Mientras, la Comisión papal asignada al examen de la causa de la Orden, había asumido sus deberes y reunió la documentación que habría de ser sometida al Papa y al Concilio general convocado para decidir sobre el destino final de la Orden. La culpabilidad de las personas aisladas, que se evaluaba según lo establecido, no entrañaba la culpabilidad de la Orden. Aunque la defensa de la Orden fue efectuada deficientemente, no se pudo probar que, como cuerpo, profesara doctrina herética alguna o que una regla secreta fuese practicada por ellos. En consecuencia, en el Concilio General de Viena, en Dauphiné el 16 de octubre de 1311, la mayoría fue favorable al mantenimiento de la Orden.
El Papa, indeciso y hostigado por el Rey de Francia, finalmente adoptó un término medio, decretó la disolución, no la condenación de la Orden, y no por sentencia penal sino por un Decreto Apostólico (Bula del 22 de marzo de 1312). Suprimida la Orden, el Papa mismo debía decidir acerca del destino de sus miembros y cómo disponer de sus bienes. Las propiedades fueron entregadas a la rival Orden de Los Hospitalarios para ser usadas en su propósito originario, cual era la defensa de los Santos Lugares. Sin embargo en Portugal y en Aragón, el dominio fue entregado a dos Órdenes nuevas, la Orden de Cristo en Portugal y la Orden de Montesa en Aragón. En cuanto a los miembros, a los Templarios reconocidos sin culpa se les permitió unirse a otra Orden militar o bien regresar al estado secular, otorgándoles una pensión vitalicia con cargo a los bienes de la Orden.
Por otra parte, los Templarios que se habían declarado culpables delante de sus obispos habrían de ser tratados "conforme a los rigores de la justicia, atemperados por una misericordia generosa".
El Papa reservó para su propio arbitrio la causa del Gran Maestre, Jacques de Molay, y de sus tres primeros dignatarios. Ellos habían confesado su culpabilidad; restaba reconciliarlos con la Iglesia, luego que hubieren atestiguado su arrepentimiento con la solemnidad acostumbrada.

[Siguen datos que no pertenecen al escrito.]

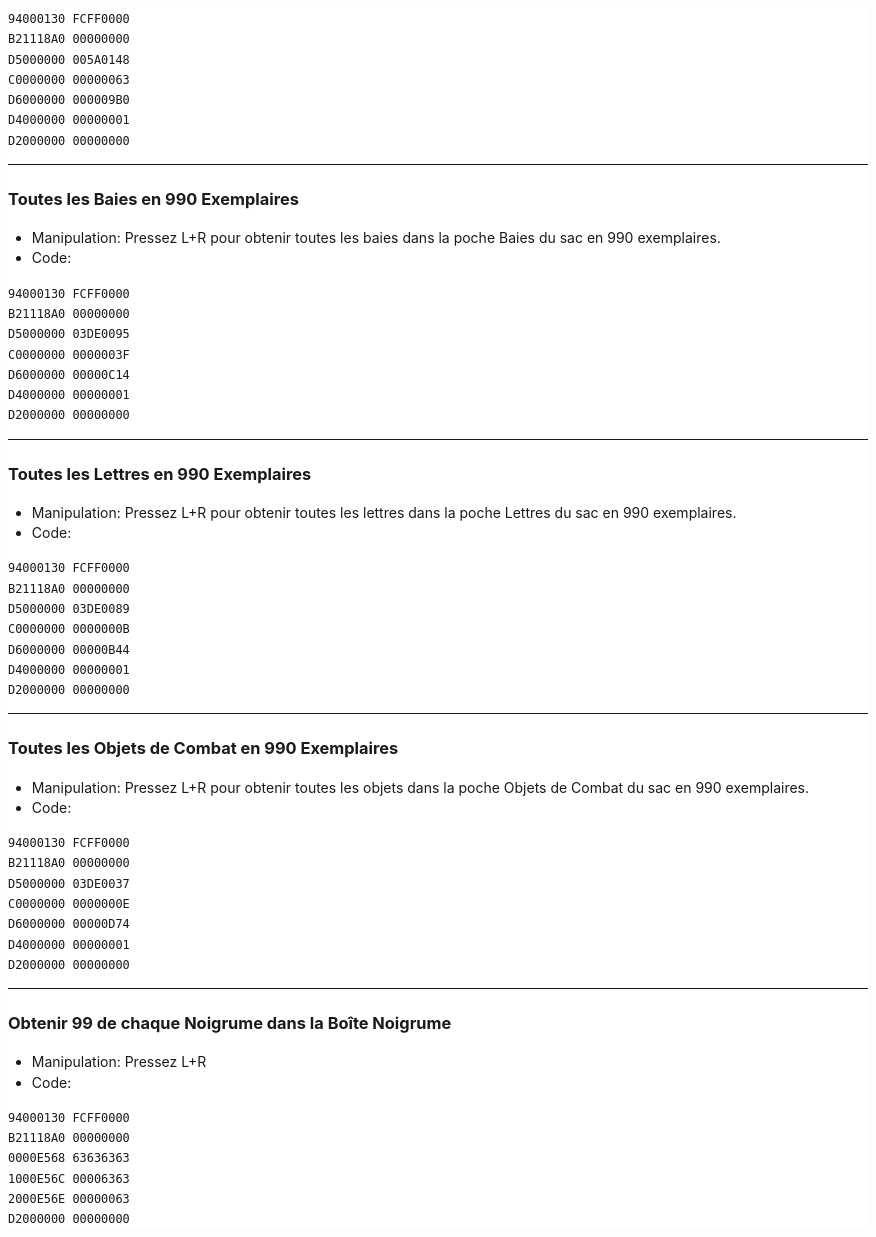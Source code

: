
 ```
94000130 FCFF0000
B21118A0 00000000
D5000000 005A0148
C0000000 00000063
D6000000 000009B0
D4000000 00000001
D2000000 00000000
```
___
### Toutes les Baies en 990 Exemplaires
- Manipulation: Pressez L+R pour obtenir toutes les baies dans la poche Baies du sac en 990 exemplaires.
- Code:
```
94000130 FCFF0000
B21118A0 00000000
D5000000 03DE0095
C0000000 0000003F
D6000000 00000C14
D4000000 00000001
D2000000 00000000
```
___
### Toutes les Lettres en 990 Exemplaires
- Manipulation: Pressez L+R pour obtenir toutes les lettres dans la poche Lettres du sac en 990 exemplaires.
- Code:
```
94000130 FCFF0000
B21118A0 00000000
D5000000 03DE0089
C0000000 0000000B
D6000000 00000B44
D4000000 00000001
D2000000 00000000
```
___
### Toutes les Objets de Combat en 990 Exemplaires
- Manipulation: Pressez L+R pour obtenir toutes les objets dans la poche Objets de Combat du sac en 990 exemplaires.
- Code:
```
94000130 FCFF0000
B21118A0 00000000
D5000000 03DE0037
C0000000 0000000E
D6000000 00000D74
D4000000 00000001
D2000000 00000000
```
___
### Obtenir 99 de chaque Noigrume dans la Boîte Noigrume
- Manipulation: Pressez L+R
- Code:
```
94000130 FCFF0000
B21118A0 00000000
0000E568 63636363
1000E56C 00006363
2000E56E 00000063
D2000000 00000000
```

Para darle más publicidad a esta
solemnidad, delante de Notre-Dame fue erigida una plataforma para la lectura de la sentencia. Pero en el momento supremo, el Gran Maestre recuperó su coraje y proclamó la inocencia de los Templarios y la falsedad de sus propias supuestas confesiones.
En reparación por este deplorable instante de debilidad, se declaró dispuesto al sacrificio de su vida. Sabía el destino que le aguardaba. Inmediatamente después de este inesperado coup-de-théâtre fue arrestado como herético reincidente junto a otro dignatario que eligió compartir su destino y fueron quemados en la estaca frente a las puertas del palacio.
Esta valiente muerte impresionó profundamente al pueblo y, dado que tanto el Papa como el Rey de Francia fallecieron poco después, corrió la leyenda que el Gran Maestre desde el seno de las llamas los había convocado a los dos a comparecer dentro del año frente al tribunal de Dios.